■ YOUR GOAL
Using the lines below, work out the count of those that hold "docker". Give the number only.
- Opening Delimiter -
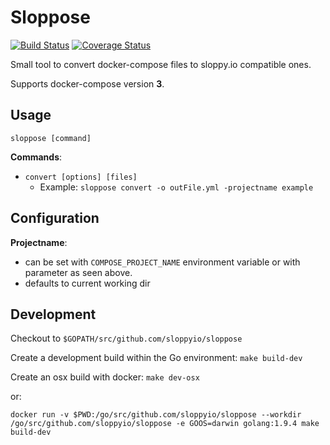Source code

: # Sloppose

[![Build Status](https://travis-ci.org/sloppyio/sloppose.svg?branch=master)](https://travis-ci.org/sloppyio/sloppose) [![Coverage Status](https://coveralls.io/repos/github/sloppyio/sloppose/badge.svg?branch=master)](https://coveralls.io/github/sloppyio/sloppose?branch=master)

Small tool to convert docker-compose files to sloppy.io compatible ones.

Supports docker-compose version **3**.

## Usage

`sloppose [command]`

**Commands**:
* `convert [options] [files]`
    * Example: `sloppose convert -o outFile.yml -projectname example`

## Configuration

**Projectname**:
* can be set with `COMPOSE_PROJECT_NAME` environment variable or with parameter as seen above.
* defaults to current working dir

## Development

Checkout to `$GOPATH/src/github.com/sloppyio/sloppose`

Create a development build within the Go environment: `make build-dev`

Create an osx build with docker: `make dev-osx`

or:

`docker run -v $PWD:/go/src/github.com/sloppyio/sloppose --workdir /go/src/github.com/sloppyio/sloppose -e GOOS=darwin golang:1.9.4 make build-dev`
- Closing Delimiter -
■ ANSWER SECTION
4